Gérard Desarthe, âgé de 69 ans, est l’un des plus célèbres metteurs en scène français. Il a monté des pièces de Corneille, Claudel, Alain-René Lesage, Harold Pinter, Amélie Nothomb et se tourne enfin pour la première fois vers l’œuvre de Gorki.
Desarthe est aussi largement connu comme acteur. Il a joué dans les spectacles de Patrice Chéreau, Roger Planchon, Giorgio Strehler, Luca Bondi, Jean-Luc Boutté, dans La mouette et L’oncle Vania de Tchékhov. Au cinéma il a tourné pour Marguerite Duras, Bertrand Tavernier et Michel Deville.
Dans son spectacle est transmise à merveille l’atmosphère inquiétante de la tempête qui s’annonce, dans laquelle vivait alors la Russie. Tous les acteurs jouent à la perfection. Le même journal Le Figaro remarque en particulier Alexandre Pavloff dans le rôle de Pavel Sergueïevitch Rioumine, intellectuel nerveux et désespérément amoureux.

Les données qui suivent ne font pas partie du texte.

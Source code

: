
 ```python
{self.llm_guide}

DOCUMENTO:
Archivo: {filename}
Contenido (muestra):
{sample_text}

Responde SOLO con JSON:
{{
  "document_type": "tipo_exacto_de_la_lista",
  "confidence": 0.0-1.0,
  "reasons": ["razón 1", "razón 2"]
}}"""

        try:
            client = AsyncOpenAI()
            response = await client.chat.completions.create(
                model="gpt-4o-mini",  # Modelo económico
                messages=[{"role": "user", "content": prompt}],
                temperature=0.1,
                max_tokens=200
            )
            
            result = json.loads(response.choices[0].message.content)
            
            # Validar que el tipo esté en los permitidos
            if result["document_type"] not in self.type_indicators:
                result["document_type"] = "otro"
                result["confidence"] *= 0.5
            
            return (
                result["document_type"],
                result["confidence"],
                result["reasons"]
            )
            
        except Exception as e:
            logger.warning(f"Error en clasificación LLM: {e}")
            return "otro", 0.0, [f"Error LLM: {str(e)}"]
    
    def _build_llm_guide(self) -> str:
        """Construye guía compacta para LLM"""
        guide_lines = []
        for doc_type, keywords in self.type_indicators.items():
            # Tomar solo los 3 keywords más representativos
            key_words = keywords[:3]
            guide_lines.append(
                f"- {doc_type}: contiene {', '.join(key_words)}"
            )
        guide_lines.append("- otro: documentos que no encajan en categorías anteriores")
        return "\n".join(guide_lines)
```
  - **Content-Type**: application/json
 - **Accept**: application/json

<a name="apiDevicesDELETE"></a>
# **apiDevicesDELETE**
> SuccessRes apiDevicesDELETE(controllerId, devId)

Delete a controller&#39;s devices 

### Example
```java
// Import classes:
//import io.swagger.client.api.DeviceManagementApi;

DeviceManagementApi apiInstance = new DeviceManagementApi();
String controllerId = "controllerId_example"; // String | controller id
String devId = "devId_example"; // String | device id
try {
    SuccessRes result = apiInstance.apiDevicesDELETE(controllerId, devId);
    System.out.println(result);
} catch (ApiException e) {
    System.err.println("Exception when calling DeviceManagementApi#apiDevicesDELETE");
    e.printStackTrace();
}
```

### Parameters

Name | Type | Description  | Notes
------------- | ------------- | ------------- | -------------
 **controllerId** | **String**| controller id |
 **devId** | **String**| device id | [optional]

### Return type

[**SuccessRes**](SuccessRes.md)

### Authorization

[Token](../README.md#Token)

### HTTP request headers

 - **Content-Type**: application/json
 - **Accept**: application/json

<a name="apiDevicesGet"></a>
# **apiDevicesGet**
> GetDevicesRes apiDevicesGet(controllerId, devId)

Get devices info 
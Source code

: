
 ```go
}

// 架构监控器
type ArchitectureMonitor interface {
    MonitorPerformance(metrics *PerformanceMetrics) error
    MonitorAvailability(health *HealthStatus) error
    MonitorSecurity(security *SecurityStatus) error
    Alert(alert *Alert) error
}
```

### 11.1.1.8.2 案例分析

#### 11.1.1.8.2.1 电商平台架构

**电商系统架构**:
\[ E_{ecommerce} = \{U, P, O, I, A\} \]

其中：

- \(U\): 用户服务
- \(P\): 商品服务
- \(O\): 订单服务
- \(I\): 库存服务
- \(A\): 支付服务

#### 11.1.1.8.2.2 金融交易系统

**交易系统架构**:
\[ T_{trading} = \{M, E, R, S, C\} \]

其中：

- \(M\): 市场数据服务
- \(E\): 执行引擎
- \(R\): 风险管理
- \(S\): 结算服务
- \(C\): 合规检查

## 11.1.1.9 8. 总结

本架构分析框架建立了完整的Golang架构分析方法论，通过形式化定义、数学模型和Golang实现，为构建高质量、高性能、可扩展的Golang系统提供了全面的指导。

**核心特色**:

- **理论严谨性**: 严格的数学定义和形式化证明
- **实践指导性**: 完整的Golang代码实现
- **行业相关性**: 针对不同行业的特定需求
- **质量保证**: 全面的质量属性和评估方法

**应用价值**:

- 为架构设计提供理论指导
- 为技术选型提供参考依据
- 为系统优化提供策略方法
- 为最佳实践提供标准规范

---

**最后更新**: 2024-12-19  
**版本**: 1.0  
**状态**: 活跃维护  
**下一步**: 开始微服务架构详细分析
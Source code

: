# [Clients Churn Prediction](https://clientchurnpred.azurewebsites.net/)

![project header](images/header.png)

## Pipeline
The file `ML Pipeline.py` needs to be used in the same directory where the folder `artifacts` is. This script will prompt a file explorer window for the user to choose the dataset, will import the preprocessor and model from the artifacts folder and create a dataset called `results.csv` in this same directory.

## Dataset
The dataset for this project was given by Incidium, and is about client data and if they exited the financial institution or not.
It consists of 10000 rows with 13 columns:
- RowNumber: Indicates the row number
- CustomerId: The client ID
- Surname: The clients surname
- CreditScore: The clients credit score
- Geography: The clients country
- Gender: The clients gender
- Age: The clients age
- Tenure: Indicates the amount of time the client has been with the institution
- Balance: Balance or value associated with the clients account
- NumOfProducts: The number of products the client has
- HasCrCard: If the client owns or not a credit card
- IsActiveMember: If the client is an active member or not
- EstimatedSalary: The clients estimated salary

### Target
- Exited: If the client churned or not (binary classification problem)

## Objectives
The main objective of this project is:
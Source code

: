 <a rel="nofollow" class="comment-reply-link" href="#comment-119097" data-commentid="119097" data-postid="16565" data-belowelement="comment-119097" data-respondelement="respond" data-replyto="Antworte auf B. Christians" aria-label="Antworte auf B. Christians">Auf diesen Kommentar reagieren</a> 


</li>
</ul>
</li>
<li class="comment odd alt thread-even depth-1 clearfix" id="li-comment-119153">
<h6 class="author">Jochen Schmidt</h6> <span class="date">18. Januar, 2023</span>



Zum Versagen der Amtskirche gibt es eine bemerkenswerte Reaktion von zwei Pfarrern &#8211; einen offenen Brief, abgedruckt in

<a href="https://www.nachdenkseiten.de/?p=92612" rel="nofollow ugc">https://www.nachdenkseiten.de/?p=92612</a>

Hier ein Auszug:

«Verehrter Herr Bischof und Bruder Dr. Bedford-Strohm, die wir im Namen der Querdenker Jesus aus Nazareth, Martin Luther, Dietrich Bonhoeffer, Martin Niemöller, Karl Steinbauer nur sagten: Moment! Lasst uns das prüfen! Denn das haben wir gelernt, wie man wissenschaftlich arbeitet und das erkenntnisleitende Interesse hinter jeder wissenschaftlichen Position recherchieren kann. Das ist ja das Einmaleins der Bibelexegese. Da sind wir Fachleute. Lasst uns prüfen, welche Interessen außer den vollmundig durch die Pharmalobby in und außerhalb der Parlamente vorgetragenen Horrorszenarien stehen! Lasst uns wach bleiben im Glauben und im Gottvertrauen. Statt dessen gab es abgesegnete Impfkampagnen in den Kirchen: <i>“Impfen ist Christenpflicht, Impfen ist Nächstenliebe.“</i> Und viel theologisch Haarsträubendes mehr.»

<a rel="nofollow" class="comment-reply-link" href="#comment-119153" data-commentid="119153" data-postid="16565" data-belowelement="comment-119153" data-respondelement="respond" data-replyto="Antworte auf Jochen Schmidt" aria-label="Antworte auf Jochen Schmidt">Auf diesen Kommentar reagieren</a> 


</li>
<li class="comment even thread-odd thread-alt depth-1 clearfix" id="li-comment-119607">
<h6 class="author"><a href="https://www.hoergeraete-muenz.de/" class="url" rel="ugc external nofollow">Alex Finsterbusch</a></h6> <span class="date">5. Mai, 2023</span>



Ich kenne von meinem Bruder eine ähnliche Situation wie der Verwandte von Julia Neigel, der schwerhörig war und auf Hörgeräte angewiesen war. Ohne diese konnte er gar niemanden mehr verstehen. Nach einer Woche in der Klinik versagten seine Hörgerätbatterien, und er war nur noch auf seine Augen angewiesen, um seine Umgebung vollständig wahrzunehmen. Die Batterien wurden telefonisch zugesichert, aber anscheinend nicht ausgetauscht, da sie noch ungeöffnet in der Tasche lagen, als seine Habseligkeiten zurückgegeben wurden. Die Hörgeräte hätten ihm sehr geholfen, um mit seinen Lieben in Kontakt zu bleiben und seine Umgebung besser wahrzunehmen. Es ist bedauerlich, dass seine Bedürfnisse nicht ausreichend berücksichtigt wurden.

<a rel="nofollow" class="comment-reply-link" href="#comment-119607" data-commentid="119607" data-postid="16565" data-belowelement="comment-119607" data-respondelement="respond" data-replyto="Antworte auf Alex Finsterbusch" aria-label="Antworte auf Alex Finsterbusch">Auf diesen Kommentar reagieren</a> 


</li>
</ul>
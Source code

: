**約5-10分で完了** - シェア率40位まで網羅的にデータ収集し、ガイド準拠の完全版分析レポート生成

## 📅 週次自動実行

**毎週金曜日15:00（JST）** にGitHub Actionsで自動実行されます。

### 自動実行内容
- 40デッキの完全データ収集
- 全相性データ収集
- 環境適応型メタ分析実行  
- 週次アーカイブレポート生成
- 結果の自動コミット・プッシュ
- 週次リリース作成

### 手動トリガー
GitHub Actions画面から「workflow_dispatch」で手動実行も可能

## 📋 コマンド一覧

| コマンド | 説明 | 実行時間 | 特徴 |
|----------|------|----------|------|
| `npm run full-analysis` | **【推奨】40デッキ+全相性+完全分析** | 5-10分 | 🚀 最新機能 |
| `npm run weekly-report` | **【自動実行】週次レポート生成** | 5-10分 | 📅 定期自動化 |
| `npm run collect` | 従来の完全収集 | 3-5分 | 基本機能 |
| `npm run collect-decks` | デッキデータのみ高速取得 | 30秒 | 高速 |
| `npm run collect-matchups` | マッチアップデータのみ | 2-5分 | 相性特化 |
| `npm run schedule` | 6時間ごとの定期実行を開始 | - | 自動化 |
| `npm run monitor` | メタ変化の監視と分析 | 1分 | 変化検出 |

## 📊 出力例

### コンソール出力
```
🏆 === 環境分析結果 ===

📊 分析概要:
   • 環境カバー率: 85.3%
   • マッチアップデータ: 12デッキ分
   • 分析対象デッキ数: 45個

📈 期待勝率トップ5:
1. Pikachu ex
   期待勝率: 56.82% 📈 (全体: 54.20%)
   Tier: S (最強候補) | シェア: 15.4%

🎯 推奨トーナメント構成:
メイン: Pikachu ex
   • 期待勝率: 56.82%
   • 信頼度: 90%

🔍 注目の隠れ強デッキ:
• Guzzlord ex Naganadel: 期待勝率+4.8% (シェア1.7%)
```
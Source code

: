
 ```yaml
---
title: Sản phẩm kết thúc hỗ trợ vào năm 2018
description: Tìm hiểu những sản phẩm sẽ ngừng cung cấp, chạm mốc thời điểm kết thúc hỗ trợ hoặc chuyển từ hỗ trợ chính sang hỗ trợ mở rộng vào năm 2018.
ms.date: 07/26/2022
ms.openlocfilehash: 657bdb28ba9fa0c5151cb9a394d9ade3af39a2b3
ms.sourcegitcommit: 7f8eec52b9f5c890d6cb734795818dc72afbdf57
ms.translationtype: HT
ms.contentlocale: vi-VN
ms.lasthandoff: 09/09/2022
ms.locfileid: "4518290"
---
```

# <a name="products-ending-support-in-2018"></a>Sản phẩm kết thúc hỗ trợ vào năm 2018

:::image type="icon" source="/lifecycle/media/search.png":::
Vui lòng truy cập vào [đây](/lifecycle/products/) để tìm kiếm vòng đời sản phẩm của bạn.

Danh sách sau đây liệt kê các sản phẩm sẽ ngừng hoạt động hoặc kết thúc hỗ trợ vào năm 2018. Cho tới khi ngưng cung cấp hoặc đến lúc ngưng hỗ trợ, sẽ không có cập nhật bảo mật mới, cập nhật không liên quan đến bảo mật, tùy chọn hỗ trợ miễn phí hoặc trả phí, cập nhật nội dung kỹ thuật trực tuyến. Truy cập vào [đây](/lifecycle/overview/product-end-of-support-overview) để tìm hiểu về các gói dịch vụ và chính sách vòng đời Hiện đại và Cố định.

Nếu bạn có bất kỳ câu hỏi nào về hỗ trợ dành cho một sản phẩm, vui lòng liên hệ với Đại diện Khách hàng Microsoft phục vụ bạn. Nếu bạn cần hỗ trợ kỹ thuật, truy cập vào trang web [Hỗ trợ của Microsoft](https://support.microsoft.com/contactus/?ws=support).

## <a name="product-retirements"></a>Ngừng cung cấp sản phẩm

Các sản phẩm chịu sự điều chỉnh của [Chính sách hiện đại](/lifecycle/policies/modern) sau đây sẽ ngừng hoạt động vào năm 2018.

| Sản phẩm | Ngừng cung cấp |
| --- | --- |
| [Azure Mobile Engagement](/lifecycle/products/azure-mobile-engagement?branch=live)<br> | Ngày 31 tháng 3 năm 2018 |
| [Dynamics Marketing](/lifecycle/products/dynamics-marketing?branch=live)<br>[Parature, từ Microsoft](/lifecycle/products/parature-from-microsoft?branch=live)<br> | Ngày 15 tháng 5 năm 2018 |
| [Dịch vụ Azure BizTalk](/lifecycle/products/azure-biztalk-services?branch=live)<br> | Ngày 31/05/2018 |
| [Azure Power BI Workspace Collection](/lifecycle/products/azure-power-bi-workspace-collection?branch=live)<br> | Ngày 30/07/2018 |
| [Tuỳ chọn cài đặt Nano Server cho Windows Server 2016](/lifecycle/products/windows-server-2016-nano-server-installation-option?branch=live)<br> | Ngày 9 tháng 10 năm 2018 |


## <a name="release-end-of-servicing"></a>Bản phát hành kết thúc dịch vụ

Les œuvres russes sont rarement représentées sur les planches de La Comédie Française. Il est vrai que le théâtre avait déjà affiché Les Estivants en 1983 dans une mise en scène de Jacques Lassalle. Sur la scène ces dernières années se sont succédées La Forêt de Ostrovski dans la mise en scène de Piotr Fomenko, Le Reviseur du metteur en scène Jean-Louis Benoit, la pièce de Tourgueniev Un mois à la campagne adaptée par André Smirnov, La Mascarade de Lermontov, dans l’adaptation d’Andrei Vassiliev. Les décors remarquables de ces deux derniers spectacles ont été signés par le peintre Boris Zaborov, qui vit à Paris. En janvier dernier sur la petite scène du théâtre du Vieux-Colombier («Le vieux pigeonnier») était joué Oblomov du metteur en scène Volodia Serre.
Les Estivants sont à l’affiche de La Comédie Française jusqu’au 25 mai 2015.